• **Exercise description**: Report every line in the listing that contains the string "Camera".
Segment Start: Data supplied
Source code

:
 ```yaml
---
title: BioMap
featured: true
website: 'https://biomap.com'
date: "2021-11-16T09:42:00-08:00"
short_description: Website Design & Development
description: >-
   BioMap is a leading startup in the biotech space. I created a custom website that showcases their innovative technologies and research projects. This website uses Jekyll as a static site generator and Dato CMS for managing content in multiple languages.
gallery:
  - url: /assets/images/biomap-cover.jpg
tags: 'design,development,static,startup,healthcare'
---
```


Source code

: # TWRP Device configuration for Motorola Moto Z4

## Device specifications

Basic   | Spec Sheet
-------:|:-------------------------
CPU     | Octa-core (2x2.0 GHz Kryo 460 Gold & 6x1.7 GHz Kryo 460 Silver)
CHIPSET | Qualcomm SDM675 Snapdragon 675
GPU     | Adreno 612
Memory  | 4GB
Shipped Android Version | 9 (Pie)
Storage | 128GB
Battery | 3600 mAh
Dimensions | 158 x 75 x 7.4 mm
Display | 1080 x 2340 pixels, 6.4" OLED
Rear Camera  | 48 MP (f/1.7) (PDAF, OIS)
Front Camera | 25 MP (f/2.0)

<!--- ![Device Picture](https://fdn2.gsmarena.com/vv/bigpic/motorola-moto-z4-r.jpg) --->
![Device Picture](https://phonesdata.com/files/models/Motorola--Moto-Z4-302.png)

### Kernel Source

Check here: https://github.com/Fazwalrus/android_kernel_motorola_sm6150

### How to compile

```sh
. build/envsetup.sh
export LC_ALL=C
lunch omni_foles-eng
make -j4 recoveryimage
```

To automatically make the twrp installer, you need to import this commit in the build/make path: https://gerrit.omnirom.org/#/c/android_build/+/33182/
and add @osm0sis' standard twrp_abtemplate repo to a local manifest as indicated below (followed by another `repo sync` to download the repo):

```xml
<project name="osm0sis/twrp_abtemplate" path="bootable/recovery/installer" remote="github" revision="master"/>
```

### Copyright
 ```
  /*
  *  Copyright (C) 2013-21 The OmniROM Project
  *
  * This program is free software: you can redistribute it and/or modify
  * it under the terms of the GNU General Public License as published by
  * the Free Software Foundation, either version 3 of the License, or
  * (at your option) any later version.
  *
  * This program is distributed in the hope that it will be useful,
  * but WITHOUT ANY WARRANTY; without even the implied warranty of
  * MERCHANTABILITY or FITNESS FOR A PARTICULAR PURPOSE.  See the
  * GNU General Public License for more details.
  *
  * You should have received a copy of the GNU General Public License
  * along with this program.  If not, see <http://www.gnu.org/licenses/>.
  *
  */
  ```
Segment End: Data supplied
• **Output for this exercise**:
Rear Camera  | 48 MP (f/1.7) (PDAF, OIS)
Front Camera | 25 MP (f/2.0)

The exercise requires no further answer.